The New York Times: No, what the economy needs now is something to take the place of retrenching consumers. That means a major fiscal stimulus. And this time the stimulus should take the form of actual government spending rather than rebate checks that consumers probably wouldn’t spend.

And for a solid suggestion of what that stimulus should be, read on:

The New York Times: In times like these, the best a sensible leader can do is to take the short-term panic and channel it into a program that is good on its own merits even if it does nothing to stimulate the economy over the next year. That’s why I’m hoping the next president takes the general resolve to spend gobs of money, and channels it into a National Mobility Project, a long-term investment in the country’s infrastructure.
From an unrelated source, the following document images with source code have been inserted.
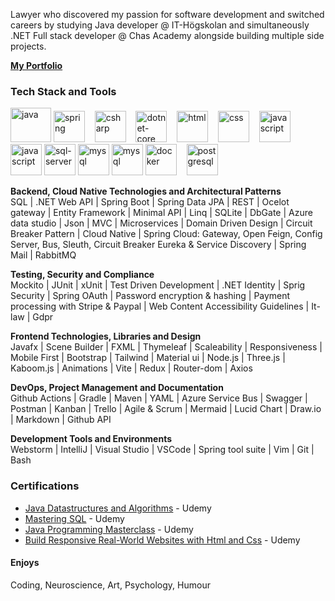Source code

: 

Lawyer who discovered my passion for software development and switched careers by studying Java developer @ IT-Högskolan and simultaneously .NET Full stack developer @ Chas Academy alongside building multiple side projects.

[**My Portfolio**](https://annaaxelsson.com/)


  <h3>Tech Stack and Tools</h3>
  <!--https://cdn.jsdelivr.net/gh/devicons/devicon/icons/threejs/threejs-original.svg-->
  <p/>
<p class="align center">
<img src="https://cdn.jsdelivr.net/gh/devicons/devicon/icons/java/java-original.svg" alt="java" width="65" height="55"/> 

  <img src="https://cdn.jsdelivr.net/gh/devicons/devicon/icons/spring/spring-original.svg" alt="spring" width="50" height="50"/>
&nbsp;&nbsp;
<img src="https://cdn.jsdelivr.net/gh/devicons/devicon/icons/csharp/csharp-original.svg" alt="csharp" width="50" height="50"/> 
&nbsp;&nbsp;
<img src="https://cdn.jsdelivr.net/gh/devicons/devicon/icons/dotnetcore/dotnetcore-plain.svg" alt="dotnet-core" width="50" height="50"/> 
&nbsp;&nbsp;
<img src="https://cdn.jsdelivr.net/gh/devicons/devicon/icons/html5/html5-original.svg" alt="html" width="50" height="50"/>
&nbsp;&nbsp;
  <img src="https://cdn.jsdelivr.net/gh/devicons/devicon/icons/css3/css3-original.svg" alt="css" width="50" height="50"/>
&nbsp;&nbsp;
   <img src="https://cdn.jsdelivr.net/gh/devicons/devicon/icons/javascript/javascript-original.svg" alt="javascript" width="50" height="50"/>
&nbsp;&nbsp;
   <img src="https://cdn.jsdelivr.net/gh/devicons/devicon/icons/react/react-original.svg" alt="javascript" width="50" height="50"/>

  <img src="https://cdn.jsdelivr.net/gh/devicons/devicon/icons/microsoftsqlserver/microsoftsqlserver-plain-wordmark.svg" alt="sql-server" width="50" height="50"/> 

   <img src="https://cdn.jsdelivr.net/gh/devicons/devicon/icons/mysql/mysql-original.svg" alt="mysql" width="50" height="50"/>

   <img src="https://cdn.jsdelivr.net/gh/devicons/devicon/icons/mongodb/mongodb-original.svg" alt="mysql" width="50" height="50"/>

  <img src="https://cdn.jsdelivr.net/gh/devicons/devicon/icons/docker/docker-original.svg" alt="docker" width="50" height="50"/>
&nbsp;&nbsp;
   <img src="https://cdn.jsdelivr.net/gh/devicons/devicon/icons/postgresql/postgresql-original.svg" alt="postgresql" width="50" height="50"/>

<p/>    

   <b>Backend, Cloud Native Technologies and Architectural Patterns </b> <br>
SQL | .NET Web API | Spring Boot | Spring Data JPA | REST | Ocelot gateway | Entity Framework | Minimal API | Linq | SQLite | DbGate | Azure data studio | Json | MVC | Microservices | Domain Driven Design | Circuit Breaker Pattern | Cloud Native | Spring Cloud: Gateway, Open Feign, Config Server, Bus, Sleuth, Circuit Breaker
Eureka & Service Discovery | Spring Mail | RabbitMQ

<b>Testing, Security and Compliance</b><br>
Mockito | JUnit | xUnit | Test Driven Development | .NET Identity | Sprig Security | Spring OAuth | Password encryption & hashing | Payment processing with Stripe & Paypal | Web Content Accessibility Guidelines | It-law | Gdpr 
  
<b>Frontend Technologies, Libraries and Design </b> <br>
  Javafx | Scene Builder | FXML | Thymeleaf | Scaleability | Responsiveness | Mobile First | Bootstrap | Tailwind | Material ui | Node.js | Three.js | Kaboom.js | Animations | Vite | Redux | Router-dom | Axios 

<b>DevOps, Project Management and Documentation </b><br> 
Github Actions | Gradle | Maven | YAML | Azure Service Bus | Swagger | Postman | Kanban | Trello | Agile & Scrum | Mermaid | Lucid Chart | Draw.io | Markdown | Github API

<b>Development Tools and Environments </b><br>
Webstorm | IntelliJ | Visual Studio | VSCode | Spring tool suite | Vim | Git | Bash
 
  
  <!-- 👋 😊 💜 ✨ 🤓 🌐 📚 💻 ⚙️ 🛠 📄 🎮 🕹️ 💼 🕹️ -->

<h3>Certifications</h3>

- [Java Datastructures and Algorithms](https://github.com/AnnaAxelsson051/Certificates-repo/blob/main/Datastructures-and-Algorithms-Certificate.pdf) - Udemy
- [Mastering SQL](https://github.com/AnnaAxelsson051/Certificates-repo/blob/main/Mysql-certificate.pdf) - Udemy
- [Java Programming Masterclass](https://github.com/AnnaAxelsson051/Certificates-repo/blob/main/Java-Masterclass-certificate.pdf) - Udemy
- [Build Responsive Real-World Websites with Html and Css](https://github.com/AnnaAxelsson051/Certificates-repo/blob/main/Html-and-css-certificate.pdf) - Udemy

 <h4>Enjoys</h4>
<p>Coding, Neuroscience, Art, Psychology, Humour<p/>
This would be a great program for The University of Iowa to consider:

The New York Times: The goal, college and university officials said, is to ease critical shortages of parking and to change the car culture that clogs campus roadways and erodes the community feel that comes with walking or biking around campus.

Nice story about one of my favorite musicians:

Los Angeles Times: Indeed, emotionally rich songs about the upside of relationships have become a hallmark of Hiatt’s body of work, which he discussed over lunch on a return visit to L.A., where he lived and worked in the early 1980s.

If after reading this newspaper article you want more, I can highly recommend Isaac’s Storm by Erik Larson:

1900 hurricane changed Galveston — and forecasting

International Herald Tribune: The storm came without a name — without warning — and it shaped the future of weather forecasting. It’s known simply as The Great Storm of 1900, and it was the worst natural disaster ever to hit the United States.